# Exercise objective
Only some lines are wanted. Transcribe, exactly, the lines below from the line with "4. Review permissions" up to and including the line with "Trie，又称前缀树或字典树，是一棵有根树，其每个节点包含以下字段：".

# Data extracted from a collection
=-=-=

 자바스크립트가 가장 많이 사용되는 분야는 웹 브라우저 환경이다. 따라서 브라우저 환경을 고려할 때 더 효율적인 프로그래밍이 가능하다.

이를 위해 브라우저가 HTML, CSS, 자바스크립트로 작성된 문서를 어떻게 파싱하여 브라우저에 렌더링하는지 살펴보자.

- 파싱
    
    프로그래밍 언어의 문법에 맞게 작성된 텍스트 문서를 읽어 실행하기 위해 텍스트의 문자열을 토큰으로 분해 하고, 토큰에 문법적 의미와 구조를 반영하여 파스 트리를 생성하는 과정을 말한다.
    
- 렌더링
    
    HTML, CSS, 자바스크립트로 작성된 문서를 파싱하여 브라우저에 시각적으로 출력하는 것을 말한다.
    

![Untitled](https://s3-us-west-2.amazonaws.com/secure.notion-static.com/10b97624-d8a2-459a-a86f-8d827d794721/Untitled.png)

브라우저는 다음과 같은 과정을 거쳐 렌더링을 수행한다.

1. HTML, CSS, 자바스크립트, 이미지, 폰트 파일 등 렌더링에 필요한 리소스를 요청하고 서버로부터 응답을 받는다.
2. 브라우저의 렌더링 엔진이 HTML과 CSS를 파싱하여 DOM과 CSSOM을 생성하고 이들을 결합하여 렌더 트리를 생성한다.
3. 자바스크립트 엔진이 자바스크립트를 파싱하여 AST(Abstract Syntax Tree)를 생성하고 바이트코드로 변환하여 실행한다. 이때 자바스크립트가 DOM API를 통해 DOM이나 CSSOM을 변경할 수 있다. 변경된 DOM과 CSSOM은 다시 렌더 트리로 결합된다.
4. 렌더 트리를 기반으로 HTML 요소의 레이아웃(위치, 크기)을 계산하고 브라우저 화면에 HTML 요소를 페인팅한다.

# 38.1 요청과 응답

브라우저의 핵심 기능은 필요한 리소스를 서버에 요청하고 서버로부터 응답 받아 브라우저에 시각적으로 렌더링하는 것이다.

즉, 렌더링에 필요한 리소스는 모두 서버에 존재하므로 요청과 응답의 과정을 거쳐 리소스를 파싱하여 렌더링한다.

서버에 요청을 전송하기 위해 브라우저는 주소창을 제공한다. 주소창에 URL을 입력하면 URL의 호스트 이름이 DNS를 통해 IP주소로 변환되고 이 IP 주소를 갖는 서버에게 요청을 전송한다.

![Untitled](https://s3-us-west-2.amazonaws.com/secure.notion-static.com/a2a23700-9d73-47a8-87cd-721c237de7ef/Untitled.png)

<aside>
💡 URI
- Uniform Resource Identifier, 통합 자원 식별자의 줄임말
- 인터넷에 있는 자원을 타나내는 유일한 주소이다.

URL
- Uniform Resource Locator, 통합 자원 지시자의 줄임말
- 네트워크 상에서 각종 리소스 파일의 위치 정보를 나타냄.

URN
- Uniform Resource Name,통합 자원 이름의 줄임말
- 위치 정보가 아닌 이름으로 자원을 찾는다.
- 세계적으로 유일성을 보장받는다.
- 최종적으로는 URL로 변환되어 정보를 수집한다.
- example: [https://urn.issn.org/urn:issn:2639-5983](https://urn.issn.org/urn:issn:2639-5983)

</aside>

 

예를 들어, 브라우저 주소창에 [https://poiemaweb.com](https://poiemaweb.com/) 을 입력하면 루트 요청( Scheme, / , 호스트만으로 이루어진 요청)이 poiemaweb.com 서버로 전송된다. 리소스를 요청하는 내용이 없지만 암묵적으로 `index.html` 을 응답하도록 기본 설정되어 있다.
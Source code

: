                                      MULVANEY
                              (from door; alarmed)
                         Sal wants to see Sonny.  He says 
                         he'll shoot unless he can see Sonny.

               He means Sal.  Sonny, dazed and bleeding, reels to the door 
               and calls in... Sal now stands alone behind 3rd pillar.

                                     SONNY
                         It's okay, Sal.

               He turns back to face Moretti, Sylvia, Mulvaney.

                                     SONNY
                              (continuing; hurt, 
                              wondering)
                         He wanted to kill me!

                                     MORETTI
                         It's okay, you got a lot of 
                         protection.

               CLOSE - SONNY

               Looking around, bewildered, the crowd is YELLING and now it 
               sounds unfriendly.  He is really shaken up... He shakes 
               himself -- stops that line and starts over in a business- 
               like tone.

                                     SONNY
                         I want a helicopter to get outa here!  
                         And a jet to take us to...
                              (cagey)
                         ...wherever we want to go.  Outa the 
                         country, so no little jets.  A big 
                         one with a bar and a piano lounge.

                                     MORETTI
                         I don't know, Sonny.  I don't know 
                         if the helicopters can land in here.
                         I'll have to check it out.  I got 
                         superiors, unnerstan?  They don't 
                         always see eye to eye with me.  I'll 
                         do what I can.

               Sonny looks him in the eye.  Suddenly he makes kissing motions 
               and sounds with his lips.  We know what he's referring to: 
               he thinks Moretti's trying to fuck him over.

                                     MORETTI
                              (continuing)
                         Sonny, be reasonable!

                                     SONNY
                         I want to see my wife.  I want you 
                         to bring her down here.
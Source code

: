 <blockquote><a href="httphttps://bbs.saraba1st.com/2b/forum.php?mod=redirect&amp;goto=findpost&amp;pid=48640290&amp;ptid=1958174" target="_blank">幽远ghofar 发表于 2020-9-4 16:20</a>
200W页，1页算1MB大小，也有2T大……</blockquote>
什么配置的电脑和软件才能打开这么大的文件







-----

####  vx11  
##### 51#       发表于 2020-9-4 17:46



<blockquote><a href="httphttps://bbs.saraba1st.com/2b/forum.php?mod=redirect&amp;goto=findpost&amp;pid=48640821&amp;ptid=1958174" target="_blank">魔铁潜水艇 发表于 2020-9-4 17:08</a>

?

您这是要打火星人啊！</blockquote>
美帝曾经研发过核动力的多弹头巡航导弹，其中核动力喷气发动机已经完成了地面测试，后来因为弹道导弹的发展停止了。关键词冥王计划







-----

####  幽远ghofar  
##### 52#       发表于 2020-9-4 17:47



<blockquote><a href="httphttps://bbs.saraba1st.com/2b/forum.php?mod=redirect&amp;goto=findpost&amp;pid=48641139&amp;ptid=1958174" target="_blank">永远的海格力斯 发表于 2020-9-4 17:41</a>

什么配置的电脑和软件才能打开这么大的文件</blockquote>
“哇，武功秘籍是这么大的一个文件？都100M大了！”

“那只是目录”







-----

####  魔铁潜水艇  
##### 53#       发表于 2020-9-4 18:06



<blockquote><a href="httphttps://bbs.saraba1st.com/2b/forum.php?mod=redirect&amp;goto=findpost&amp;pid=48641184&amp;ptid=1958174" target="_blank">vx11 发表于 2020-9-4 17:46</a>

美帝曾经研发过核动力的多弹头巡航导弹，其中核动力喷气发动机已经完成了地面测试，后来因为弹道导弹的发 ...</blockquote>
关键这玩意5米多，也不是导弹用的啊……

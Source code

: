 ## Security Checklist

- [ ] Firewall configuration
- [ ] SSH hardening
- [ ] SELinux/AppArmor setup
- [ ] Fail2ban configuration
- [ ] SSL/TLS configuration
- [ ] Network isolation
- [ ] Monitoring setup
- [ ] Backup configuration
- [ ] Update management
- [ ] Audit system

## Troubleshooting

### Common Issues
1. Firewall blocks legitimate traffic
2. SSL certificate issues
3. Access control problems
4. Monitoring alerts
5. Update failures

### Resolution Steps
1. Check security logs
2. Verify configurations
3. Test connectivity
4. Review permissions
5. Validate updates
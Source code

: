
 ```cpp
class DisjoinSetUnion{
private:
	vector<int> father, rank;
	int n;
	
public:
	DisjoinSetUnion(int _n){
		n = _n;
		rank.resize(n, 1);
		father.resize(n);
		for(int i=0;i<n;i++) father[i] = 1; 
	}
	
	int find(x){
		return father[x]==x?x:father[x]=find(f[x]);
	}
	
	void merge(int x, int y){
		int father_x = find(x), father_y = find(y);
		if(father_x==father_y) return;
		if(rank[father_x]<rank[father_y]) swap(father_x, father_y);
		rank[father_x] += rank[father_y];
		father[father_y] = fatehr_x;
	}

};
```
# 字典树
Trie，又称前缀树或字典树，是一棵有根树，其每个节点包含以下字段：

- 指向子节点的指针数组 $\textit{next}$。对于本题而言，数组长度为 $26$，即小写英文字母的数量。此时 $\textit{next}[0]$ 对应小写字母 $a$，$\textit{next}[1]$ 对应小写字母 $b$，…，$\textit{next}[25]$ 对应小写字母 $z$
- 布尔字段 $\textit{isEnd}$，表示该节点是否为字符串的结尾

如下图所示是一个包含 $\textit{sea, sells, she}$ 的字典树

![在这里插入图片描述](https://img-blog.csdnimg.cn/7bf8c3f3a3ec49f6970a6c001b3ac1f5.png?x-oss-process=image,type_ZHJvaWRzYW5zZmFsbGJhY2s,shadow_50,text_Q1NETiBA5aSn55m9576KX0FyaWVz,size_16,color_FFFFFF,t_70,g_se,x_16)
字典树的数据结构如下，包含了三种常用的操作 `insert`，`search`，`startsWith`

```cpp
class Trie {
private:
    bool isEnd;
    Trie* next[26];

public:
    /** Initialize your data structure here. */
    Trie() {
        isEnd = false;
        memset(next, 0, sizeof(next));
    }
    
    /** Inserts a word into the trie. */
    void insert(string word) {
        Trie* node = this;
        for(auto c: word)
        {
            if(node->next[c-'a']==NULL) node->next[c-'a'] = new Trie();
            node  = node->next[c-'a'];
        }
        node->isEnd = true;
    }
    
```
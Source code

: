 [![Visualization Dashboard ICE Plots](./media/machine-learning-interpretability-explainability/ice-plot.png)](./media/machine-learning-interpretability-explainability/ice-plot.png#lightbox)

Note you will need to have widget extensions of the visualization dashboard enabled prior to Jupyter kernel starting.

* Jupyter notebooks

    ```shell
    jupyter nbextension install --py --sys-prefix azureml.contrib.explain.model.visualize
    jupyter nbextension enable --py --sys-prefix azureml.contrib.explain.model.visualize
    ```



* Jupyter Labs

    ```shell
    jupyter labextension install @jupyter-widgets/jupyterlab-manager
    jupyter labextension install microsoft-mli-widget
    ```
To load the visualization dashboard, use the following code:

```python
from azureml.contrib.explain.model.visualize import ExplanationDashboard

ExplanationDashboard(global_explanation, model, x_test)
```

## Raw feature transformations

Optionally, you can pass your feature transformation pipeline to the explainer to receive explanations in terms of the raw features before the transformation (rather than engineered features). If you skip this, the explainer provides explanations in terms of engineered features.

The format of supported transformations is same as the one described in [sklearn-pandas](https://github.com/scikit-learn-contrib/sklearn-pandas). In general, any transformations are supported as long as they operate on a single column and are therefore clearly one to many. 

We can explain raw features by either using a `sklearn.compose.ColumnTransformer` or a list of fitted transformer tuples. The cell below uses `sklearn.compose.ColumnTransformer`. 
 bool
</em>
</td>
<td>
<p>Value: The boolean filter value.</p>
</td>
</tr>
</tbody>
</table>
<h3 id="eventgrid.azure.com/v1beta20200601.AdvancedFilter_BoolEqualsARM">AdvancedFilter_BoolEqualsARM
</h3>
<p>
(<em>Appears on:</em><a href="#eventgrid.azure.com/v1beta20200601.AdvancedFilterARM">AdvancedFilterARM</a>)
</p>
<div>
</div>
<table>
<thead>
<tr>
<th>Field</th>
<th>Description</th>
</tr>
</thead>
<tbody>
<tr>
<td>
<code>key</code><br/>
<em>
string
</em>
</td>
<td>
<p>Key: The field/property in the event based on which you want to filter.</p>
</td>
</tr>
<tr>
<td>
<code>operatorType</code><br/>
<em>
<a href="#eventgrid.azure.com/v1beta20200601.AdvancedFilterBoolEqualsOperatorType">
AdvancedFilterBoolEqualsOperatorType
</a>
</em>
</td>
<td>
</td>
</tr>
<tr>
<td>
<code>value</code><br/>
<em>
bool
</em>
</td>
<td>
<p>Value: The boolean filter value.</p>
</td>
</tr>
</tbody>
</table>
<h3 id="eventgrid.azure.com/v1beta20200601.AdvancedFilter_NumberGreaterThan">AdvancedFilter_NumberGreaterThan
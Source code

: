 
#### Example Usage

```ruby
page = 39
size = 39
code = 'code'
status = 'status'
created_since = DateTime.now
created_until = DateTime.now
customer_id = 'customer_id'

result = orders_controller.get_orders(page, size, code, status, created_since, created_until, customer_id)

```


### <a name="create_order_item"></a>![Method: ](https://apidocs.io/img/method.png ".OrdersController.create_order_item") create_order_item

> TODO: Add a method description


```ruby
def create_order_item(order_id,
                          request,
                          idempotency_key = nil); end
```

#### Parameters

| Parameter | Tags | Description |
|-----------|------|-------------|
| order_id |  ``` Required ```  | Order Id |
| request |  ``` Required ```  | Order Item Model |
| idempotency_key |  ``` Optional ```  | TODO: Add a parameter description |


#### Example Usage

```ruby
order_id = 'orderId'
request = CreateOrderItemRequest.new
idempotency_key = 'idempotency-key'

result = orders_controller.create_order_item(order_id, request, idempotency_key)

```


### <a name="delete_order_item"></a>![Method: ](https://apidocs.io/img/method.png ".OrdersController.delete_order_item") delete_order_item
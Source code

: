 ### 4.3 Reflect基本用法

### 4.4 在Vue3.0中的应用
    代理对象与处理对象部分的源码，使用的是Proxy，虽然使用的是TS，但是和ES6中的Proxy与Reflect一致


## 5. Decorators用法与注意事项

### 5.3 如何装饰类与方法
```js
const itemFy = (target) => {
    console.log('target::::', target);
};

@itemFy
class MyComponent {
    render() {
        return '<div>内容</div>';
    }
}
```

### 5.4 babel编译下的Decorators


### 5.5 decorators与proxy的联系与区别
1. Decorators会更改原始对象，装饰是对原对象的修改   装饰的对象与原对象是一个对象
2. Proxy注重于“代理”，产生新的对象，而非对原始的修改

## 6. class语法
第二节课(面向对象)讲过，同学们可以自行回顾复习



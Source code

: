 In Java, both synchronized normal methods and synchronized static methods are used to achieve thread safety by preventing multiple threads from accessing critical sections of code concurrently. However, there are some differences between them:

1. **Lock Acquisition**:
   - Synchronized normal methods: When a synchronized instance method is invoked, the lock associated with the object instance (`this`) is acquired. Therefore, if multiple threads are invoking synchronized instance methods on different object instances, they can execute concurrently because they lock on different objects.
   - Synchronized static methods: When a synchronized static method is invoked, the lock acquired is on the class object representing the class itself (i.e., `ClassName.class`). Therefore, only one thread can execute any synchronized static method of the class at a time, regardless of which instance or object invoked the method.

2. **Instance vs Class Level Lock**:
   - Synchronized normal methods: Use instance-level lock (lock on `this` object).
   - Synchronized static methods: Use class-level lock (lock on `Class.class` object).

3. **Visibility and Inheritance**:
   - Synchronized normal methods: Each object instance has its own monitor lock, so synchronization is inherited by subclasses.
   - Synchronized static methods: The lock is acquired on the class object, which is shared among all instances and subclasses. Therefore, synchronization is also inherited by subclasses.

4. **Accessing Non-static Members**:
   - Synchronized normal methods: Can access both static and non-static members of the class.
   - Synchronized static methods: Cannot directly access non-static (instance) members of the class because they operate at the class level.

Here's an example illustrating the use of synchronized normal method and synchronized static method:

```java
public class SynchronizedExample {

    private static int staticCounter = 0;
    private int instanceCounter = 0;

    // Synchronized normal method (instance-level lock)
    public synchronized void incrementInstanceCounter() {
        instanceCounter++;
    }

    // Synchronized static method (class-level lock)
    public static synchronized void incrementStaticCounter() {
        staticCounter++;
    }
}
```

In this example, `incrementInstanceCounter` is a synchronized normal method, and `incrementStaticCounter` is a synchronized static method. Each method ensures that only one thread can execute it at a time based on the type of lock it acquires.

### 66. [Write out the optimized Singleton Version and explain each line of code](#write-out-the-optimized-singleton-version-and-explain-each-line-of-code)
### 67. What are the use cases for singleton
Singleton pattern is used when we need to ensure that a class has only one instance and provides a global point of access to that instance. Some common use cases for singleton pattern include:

=-=-=

# Solution to the problem
4. Review permissions
5. Validate updates
Source code

:
 ```cpp
class DisjoinSetUnion{
private:
	vector<int> father, rank;
	int n;
	
public:
	DisjoinSetUnion(int _n){
		n = _n;
		rank.resize(n, 1);
		father.resize(n);
		for(int i=0;i<n;i++) father[i] = 1; 
	}
	
	int find(x){
		return father[x]==x?x:father[x]=find(f[x]);
	}
	
	void merge(int x, int y){
		int father_x = find(x), father_y = find(y);
		if(father_x==father_y) return;
		if(rank[father_x]<rank[father_y]) swap(father_x, father_y);
		rank[father_x] += rank[father_y];
		father[father_y] = fatehr_x;
	}

};
```
# 字典树
Trie，又称前缀树或字典树，是一棵有根树，其每个节点包含以下字段：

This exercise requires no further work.